#### Goal of the exercise:
A bare number is the expected answer: the count of lines in the records that contain the word "Shaded".

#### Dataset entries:
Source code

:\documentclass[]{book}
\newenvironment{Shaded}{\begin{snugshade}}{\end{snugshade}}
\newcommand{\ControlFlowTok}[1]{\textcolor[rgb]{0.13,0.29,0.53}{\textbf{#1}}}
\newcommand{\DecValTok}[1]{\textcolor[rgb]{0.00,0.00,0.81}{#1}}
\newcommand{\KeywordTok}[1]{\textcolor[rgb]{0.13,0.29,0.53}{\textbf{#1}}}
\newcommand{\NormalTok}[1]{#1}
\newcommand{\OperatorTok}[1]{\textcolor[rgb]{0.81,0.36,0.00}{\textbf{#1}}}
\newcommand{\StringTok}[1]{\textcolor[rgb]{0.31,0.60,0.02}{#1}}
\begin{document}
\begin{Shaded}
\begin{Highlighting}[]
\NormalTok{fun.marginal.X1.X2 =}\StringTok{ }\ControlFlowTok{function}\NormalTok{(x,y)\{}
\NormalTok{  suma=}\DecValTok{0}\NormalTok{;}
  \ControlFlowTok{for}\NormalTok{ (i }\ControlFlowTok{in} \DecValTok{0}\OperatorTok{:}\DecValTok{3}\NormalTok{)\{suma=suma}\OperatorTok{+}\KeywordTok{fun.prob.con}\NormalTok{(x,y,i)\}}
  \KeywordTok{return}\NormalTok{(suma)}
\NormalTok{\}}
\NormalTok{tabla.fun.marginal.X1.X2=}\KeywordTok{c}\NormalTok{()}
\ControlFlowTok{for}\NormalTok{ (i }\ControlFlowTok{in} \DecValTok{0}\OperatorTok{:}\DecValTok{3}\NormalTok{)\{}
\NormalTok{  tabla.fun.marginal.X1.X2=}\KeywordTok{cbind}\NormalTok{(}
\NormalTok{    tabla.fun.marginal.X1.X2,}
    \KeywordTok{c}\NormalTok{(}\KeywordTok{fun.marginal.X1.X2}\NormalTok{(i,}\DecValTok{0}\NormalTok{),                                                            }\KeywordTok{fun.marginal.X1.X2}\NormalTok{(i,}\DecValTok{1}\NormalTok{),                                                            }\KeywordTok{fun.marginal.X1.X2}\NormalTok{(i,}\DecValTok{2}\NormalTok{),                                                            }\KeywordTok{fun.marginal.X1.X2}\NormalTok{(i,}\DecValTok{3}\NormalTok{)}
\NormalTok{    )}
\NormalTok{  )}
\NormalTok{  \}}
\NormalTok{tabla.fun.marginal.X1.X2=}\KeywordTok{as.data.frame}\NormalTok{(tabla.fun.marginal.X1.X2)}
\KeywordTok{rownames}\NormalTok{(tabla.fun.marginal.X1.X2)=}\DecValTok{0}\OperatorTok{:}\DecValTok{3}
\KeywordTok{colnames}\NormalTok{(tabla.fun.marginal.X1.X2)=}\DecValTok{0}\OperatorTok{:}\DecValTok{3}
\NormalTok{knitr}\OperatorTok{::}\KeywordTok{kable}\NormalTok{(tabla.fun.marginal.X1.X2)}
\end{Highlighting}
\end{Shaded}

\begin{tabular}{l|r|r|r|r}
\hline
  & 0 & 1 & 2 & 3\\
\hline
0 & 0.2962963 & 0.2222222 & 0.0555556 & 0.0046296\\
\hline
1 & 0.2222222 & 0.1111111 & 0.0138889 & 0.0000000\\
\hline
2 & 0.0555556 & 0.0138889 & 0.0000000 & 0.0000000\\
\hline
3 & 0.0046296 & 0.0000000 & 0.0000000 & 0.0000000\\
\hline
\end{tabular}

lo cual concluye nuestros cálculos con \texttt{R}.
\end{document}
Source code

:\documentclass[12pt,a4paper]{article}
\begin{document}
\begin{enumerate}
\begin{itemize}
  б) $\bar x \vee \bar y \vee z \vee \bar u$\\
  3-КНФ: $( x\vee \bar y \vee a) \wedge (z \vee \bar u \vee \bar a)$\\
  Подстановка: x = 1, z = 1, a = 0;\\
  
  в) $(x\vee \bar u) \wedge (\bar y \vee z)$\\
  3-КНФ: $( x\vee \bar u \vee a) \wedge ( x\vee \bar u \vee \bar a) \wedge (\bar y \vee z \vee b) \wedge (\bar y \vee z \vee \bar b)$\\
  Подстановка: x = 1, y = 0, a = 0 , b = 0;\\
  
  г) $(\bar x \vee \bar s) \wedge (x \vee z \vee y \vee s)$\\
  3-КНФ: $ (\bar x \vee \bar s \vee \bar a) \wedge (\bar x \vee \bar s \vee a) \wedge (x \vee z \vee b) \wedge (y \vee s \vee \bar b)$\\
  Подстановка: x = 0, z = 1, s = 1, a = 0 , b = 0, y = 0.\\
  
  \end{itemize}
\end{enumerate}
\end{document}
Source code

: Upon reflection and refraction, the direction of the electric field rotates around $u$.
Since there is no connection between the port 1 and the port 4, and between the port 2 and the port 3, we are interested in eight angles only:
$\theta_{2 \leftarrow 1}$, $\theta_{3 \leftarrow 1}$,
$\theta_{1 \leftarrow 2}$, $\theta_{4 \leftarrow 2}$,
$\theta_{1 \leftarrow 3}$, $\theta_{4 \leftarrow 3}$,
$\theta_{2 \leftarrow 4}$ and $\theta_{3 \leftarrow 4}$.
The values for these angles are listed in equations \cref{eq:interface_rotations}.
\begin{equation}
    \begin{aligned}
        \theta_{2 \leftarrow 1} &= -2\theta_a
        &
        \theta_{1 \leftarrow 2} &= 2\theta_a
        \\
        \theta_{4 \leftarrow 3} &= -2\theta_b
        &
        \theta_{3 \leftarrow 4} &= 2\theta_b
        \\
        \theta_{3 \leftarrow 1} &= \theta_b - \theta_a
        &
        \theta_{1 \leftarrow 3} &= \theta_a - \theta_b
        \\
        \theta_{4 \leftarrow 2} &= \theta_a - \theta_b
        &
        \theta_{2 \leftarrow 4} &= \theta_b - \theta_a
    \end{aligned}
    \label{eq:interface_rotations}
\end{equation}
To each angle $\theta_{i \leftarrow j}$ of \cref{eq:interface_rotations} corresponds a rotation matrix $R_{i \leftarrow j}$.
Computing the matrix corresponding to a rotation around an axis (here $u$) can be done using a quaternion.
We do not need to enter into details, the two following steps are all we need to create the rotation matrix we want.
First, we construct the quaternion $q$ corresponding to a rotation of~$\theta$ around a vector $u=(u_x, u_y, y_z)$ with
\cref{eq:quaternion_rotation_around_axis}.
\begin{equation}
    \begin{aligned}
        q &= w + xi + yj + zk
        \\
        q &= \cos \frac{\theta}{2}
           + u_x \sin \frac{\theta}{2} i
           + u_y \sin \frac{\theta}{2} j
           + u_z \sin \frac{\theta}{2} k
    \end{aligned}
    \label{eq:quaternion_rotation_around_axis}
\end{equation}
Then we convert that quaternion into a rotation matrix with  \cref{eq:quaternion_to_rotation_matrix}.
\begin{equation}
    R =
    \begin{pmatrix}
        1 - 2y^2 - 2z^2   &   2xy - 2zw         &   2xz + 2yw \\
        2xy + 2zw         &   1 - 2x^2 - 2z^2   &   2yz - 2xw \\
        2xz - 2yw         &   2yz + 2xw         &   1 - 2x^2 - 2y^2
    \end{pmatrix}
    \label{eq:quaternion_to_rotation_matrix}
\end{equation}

#### Exercise solution:
3